━━ Records provided

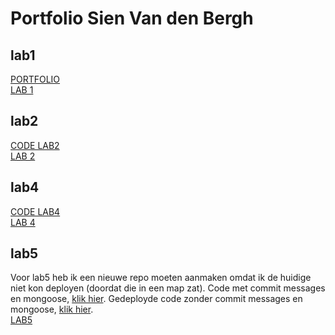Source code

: # Portfolio Sien Van den Bergh

## lab1
[PORTFOLIO](https://github.com/Sienvdb/DEV5-myportfolio)</br>
[LAB 1](https://github.com/Sienvdb/dev5-lab1)

## lab2
[CODE LAB2](https://github.com/Sienvdb/DEV5-myportfolio/tree/main/labo2)</br>
[LAB 2](https://codesandbox.io/s/lab2-sienvandenbergh-pvtrwb)

## lab4
[CODE LAB4](https://github.com/Sienvdb/DEV5-myportfolio)</br>
[LAB 4](https://lab4-hlpfzpsyc-sienvdb.vercel.app/)

## lab5
Voor lab5 heb ik een nieuwe repo moeten aanmaken omdat ik de huidige niet kon deployen (doordat die in een map zat). Code met commit messages en mongoose, [klik hier](https://github.com/Sienvdb/DEV5-myportfolio/tree/main/lab5). Gedeployde code zonder commit messages en mongoose, [klik hier](https://github.com/Sienvdb/node_lab5_try2).</br>
[LAB5](https://codepen.io/sienvdb/pen/zYaxyqR?__cf_chl_tk=8425bnXDBdePtbuaEzxTn1NpdQ8E_VeSa5usNyztC94-1666901586-0-gaNycGzNCtE)
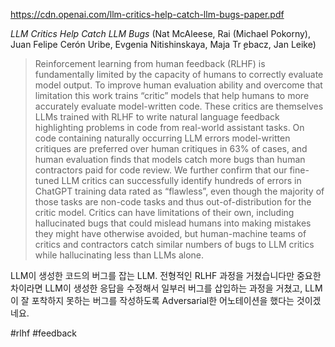 https://cdn.openai.com/llm-critics-help-catch-llm-bugs-paper.pdf

*LLM Critics Help Catch LLM Bugs* (Nat McAleese, Rai (Michael Pokorny), Juan Felipe Cerón Uribe, Evgenia Nitishinskaya, Maja Tr ̨ebacz, Jan Leike)

> Reinforcement learning from human feedback (RLHF) is fundamentally limited by the capacity of humans to correctly evaluate model output. To improve human evaluation ability and overcome that limitation this work trains “critic” models that help humans to more accurately evaluate model-written code. These critics are themselves LLMs trained with RLHF to write natural language feedback highlighting problems in code from real-world assistant tasks. On code containing naturally occurring LLM errors model-written critiques are preferred over human critiques in 63% of cases, and human evaluation finds that models catch more bugs than human contractors paid for code review. We further confirm that our fine-tuned LLM critics can successfully identify hundreds of errors in ChatGPT training data rated as “flawless”, even though the majority of those tasks are non-code tasks and thus out-of-distribution for the critic model. Critics can have limitations of their own, including hallucinated bugs that could mislead humans into making mistakes they might have otherwise avoided, but human-machine teams of critics and contractors catch similar numbers of bugs to LLM critics while hallucinating less than LLMs alone.

LLM이 생성한 코드의 버그를 잡는 LLM. 전형적인 RLHF 과정을 거쳤습니다만 중요한 차이라면 LLM이 생성한 응답을 수정해서 일부러 버그를 삽입하는 과정을 거쳤고, LLM이 잘 포착하지 못하는 버그를 작성하도록 Adversarial한 어노테이션을 했다는 것이겠네요.

#rlhf #feedback 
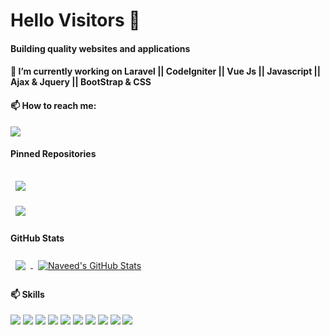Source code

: 

<!--
**naveed504/naveed504** is a ✨ _special_ ✨ repository because its `README.md` (this file) appears on your GitHub profile.

Here are some ideas to get you started:


- 🌱 I’m currently learning ...
- 👯 I’m looking to collaborate on ...
- 🤔 I’m looking for help with ...
- 💬 Ask me about ...
- 📫 How to reach me: ...
- 😄 Pronouns: ...
- ⚡ Fun fact: ...
-->
# Hello Visitors :ribbon:
#### Building quality websites and applications
#### 🔭 I’m currently working on Laravel || CodeIgniter || Vue Js || Javascript || Ajax & Jquery || BootStrap & CSS
#### 📫 How to reach me:

![](https://komarev.com/ghpvc/?username=naveed504&color=green&style=flat-square&label=PROFILE+VIEWS)

#### Pinned Repositories 

<a href="https://github.com/naveed504/generate-dynamic-laravel-excel-columns">
  <img align="center" style="margin:1rem 0.5rem" src="https://github-readme-stats.vercel.app/api/pin/?username=naveed504&repo=generate-dynamic-laravel-excel-columns&title_color=ffffff&text_color=c9cacc&icon_color=4AB197&bg_color=1A2B34" />
</a>

<br>

<a href="https://github.com/naveed504/laravel-multiauth">
  <img align="center" style="margin:0.5rem" src="https://github-readme-stats.vercel.app/api/pin/?username=naveed504&repo=laravel-multiauth&title_color=ffffff&text_color=c9cacc&icon_color=4AB197&bg_color=1A2B34" />
</a>




#### GitHub Stats 

<a href="https://github.com/naveed504">
  <img align="center" style="margin:0.5rem" src="https://github-readme-stats.vercel.app/api/top-langs/?username=naveed504&hide=html,css&title_color=ffffff&text_color=c9cacc&icon_color=4AB197&bg_color=1A2B34" />
</a>

<a href="https://github.com/naveed504">
  <img align="center" style="margin:0.5rem" src="https://github-readme-stats.vercel.app/api?username=naveed504&show_icons=true&line_height=27&count_private=true&title_color=ffffff&text_color=c9cacc&icon_color=4AB097&bg_color=1A2B34" alt="Naveed's GitHub Stats" />
</a>

####  📫 Skills
<!-- <hr> -->
![](https://img.shields.io/badge/Code-PHP-informational?style=flat&logo=PHP&logoColor=white&color=4AB197)
![](https://img.shields.io/badge/Code-Laravel-informational?style=flat&logo=Laravel&logoColor=white&color=4AB197)
![](https://img.shields.io/badge/Code-CodeIgniter-informational?style=flat&logo=CodeIgniter&logoColor=white&color=4AB197)
![](https://img.shields.io/badge/Code-Javascript-informational?style=flat&logo=Javascript&logoColor=white&color=4AB197)
![](https://img.shields.io/badge/Code-Ajax-informational?style=flat&logo=Ajax&logoColor=white&color=4AB197)
![](https://img.shields.io/badge/Code-Jquery-informational?style=flat&logo=Jquery&logoColor=white&color=4AB197)
![](https://img.shields.io/badge/Code-BootStrap-informational?style=flat&logo=Bootstrap&logoColor=white&color=4AB197)
![](https://img.shields.io/badge/Code-CSS-informational?style=flat&logo=CSS&logoColor=white&color=4AB197)
![](https://img.shields.io/badge/Code-MySQL-informational?style=flat&logo=MySql&logoColor=white&color=4AB197)
![](https://img.shields.io/badge/Code-MongoDB-informational?style=flat&logo=MongoDB&logoColor=white&color=4AB197)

━━━━

§ Exercise brief:
Scan the lines above for the word "main" and copy every one where it occurs.

§ Your response:
[CODE LAB2](https://github.com/Sienvdb/DEV5-myportfolio/tree/main/labo2)</br>
Voor lab5 heb ik een nieuwe repo moeten aanmaken omdat ik de huidige niet kon deployen (doordat die in een map zat). Code met commit messages en mongoose, [klik hier](https://github.com/Sienvdb/DEV5-myportfolio/tree/main/lab5). Gedeployde code zonder commit messages en mongoose, [klik hier](https://github.com/Sienvdb/node_lab5_try2).</br>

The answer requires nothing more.